こだわりの品が取り揃えられた素敵なショップで買い物をして領収書をもらう時、それがコンビニで売られているような一般的な領収書ではなく、活版印刷が施された手漉きの和紙の領収書だったら。
和紙ならではの手触りや風合いにほっこりした気持ちになりそうだし、領収書にまでこだわるショップの心遣いに驚くだろう。一方のショップからすれば、お客さんに感謝の意を表すための印象的なツールになるに違いない。
日本三大和紙・土佐和紙づかいの製品に
「伝える」ということをテーマに、実際にこの手漉き和紙と活版印刷を組み合わせた領収書を作っている人たちがいる。
高知市内のデザイン事務所「タケムラデザインアンドプランニング」、「d.d.office」、活版印刷を手掛ける「竹村活版室」が組むプロジェクトチーム「土佐和紙プロダクツ」だ。
土佐和紙の職人や土佐和紙の産地であるいの町・土佐市などの機械漉き工場から仕入れた和紙を使って、領収書、カレンダー、ご祝儀袋など日常で使う様々なものを企画、製作している。
土佐和紙の用途の変遷
土佐和紙プロダクツが誕生した経緯は、土佐和紙の歴史と紐づいている。平安時代から高知の一部地域で作られてきた土佐和紙は、越前和紙や美濃和紙と並んで日本三大和紙のひとつとされる。
破れにくく、軽く、柔らいなどの特徴を持ち、江戸時代から明治にかけては、土佐藩の下級武士が着用した「紙衣」、和紙を重ねて漆を塗った弁当箱、髪を結ぶ「元結」など幅広い用途で使われてきた。
しかし、時代の流れとともに手漉きの工房も減り、現在は高知県のいの町と土佐市に数えるほどしか残っていない。現代の土佐和紙は主に美術品の修復、版画や水墨画の用紙、書道紙、ちぎり絵の材料などの用途に使われているが、需要が先細りするなかで新たな使い道を開拓しようと立ち上げられたのが、土佐和紙プロダクツ。タケムラデザインアンドプランニングのメンバーで、竹村活版室も主催する竹村愛さんは、このプロジェクトの成り立ちについてこう振り返る。

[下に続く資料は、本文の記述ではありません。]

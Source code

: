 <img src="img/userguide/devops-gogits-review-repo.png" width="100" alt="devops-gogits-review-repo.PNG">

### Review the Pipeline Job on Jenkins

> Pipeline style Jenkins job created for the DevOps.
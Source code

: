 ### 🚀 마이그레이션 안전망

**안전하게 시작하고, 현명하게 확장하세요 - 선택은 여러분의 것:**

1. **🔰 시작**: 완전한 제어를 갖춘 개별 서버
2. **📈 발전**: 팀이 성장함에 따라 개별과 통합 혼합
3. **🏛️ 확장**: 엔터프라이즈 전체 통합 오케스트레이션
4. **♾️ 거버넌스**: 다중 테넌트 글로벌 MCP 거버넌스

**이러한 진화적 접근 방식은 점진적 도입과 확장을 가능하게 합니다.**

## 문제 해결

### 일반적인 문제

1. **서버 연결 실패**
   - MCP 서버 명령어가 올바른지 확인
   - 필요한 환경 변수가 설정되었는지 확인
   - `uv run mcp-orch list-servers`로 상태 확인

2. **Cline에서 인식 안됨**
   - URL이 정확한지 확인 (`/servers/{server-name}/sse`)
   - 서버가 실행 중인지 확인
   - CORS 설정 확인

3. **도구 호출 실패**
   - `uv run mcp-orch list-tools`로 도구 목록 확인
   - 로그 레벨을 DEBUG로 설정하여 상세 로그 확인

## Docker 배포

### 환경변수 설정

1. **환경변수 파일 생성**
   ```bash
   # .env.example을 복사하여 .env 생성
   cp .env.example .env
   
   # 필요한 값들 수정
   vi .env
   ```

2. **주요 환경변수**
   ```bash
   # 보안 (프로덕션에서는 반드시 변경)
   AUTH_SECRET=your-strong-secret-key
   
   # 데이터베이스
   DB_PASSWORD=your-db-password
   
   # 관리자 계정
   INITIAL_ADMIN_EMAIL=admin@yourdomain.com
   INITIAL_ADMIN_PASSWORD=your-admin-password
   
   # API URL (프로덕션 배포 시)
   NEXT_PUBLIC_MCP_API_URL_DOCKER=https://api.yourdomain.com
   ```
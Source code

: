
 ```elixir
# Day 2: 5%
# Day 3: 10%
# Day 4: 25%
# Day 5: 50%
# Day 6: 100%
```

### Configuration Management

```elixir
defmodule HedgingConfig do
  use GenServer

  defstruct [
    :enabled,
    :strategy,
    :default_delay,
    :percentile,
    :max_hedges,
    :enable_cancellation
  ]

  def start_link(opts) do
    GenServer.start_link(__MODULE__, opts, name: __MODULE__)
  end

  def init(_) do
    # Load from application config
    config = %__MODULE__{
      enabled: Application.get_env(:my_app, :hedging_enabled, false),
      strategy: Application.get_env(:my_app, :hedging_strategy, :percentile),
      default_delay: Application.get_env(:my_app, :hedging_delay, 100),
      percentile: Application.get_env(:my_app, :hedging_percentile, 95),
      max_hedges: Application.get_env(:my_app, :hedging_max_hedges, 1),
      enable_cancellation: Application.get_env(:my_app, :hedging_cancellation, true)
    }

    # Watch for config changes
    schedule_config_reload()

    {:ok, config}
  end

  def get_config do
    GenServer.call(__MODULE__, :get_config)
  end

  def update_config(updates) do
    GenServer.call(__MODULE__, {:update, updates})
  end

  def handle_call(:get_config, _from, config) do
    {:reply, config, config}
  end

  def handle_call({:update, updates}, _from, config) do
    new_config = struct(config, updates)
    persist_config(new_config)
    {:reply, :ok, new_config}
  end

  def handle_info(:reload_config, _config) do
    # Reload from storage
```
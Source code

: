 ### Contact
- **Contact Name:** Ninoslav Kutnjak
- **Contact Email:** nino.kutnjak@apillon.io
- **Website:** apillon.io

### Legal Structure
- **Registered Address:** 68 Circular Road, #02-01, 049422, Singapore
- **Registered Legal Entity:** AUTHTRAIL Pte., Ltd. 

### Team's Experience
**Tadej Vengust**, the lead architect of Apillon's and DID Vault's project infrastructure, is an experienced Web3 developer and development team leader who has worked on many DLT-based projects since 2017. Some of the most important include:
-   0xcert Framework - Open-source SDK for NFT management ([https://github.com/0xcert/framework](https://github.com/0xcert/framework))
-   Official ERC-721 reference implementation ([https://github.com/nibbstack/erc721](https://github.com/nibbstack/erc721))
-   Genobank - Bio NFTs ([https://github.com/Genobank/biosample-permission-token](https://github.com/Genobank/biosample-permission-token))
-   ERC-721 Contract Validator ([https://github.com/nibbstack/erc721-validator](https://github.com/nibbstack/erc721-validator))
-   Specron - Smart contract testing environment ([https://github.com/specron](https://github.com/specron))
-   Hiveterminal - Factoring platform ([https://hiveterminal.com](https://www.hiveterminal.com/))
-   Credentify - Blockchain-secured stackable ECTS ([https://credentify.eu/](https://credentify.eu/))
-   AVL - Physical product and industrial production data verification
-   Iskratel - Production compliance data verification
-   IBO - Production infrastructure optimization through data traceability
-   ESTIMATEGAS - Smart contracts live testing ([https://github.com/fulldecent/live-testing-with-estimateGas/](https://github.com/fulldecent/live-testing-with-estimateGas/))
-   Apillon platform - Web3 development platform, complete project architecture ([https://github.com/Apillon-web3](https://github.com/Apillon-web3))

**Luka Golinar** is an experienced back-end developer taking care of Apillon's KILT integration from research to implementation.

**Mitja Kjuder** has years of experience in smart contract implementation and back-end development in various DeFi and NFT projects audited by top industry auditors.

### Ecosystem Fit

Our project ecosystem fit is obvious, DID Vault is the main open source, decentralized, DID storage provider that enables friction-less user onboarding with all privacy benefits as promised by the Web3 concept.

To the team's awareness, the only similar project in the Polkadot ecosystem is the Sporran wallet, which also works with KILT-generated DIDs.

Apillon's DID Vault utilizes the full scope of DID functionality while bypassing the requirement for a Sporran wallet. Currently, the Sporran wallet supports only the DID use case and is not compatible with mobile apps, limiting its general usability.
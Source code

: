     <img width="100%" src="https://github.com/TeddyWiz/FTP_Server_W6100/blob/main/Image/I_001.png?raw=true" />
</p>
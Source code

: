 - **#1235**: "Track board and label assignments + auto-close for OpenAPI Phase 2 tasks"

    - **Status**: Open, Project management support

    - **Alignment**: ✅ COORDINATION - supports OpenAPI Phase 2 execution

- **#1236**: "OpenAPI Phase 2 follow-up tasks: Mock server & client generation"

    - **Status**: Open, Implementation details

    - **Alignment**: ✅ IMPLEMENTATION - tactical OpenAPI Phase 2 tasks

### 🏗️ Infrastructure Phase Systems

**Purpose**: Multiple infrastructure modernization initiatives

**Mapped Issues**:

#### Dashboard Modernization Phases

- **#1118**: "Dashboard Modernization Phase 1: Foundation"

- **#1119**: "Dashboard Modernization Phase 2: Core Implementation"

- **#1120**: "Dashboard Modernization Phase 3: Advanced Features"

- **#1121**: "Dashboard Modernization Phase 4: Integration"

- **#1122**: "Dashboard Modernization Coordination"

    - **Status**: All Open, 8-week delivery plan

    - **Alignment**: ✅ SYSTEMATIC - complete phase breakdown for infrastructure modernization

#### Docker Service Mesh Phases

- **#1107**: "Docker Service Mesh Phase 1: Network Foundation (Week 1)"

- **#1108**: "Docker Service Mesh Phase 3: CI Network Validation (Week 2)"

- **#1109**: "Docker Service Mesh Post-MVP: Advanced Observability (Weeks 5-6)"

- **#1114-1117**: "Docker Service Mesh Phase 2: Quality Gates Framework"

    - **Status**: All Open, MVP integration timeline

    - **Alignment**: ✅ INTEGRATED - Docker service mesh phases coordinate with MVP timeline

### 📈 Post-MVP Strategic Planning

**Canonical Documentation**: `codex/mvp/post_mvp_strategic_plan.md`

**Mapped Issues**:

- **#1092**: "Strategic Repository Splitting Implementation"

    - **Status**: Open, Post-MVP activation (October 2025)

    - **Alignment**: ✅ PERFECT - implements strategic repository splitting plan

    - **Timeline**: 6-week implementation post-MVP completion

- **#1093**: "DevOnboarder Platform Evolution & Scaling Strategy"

「土佐和紙は高級品で気軽に使いにくいものというイメージがありますよね。それで、いの町からもっと身近に使える方法を考えて展示してほしいと相談を受けました。
それから、日常生活のなかで気軽に使えるものを作ってみようということで、高知県内の作家やデザイナーに声をかけて、100案出そうというところから始まりました」
持ち寄られた100のアイデアを50に絞り、土佐和紙職人と組んで製作したものが展示されたのが、2009年にいの町の紙の博物館で開催された「使える和紙展」。この時に生まれたアイテムのひとつが、冒頭に記した領収書だ。
職人との微妙な距離感
50のアイテムは「使える和紙展」に向けて作られたもので、役割はあくまで土佐和紙の新たな可能性を世に提示することだった。しかし、この展示でタッグを組んだタケムラデザインアンドプランニングと「d.d.office」のメンバーは、商品化に向けて動き始めた。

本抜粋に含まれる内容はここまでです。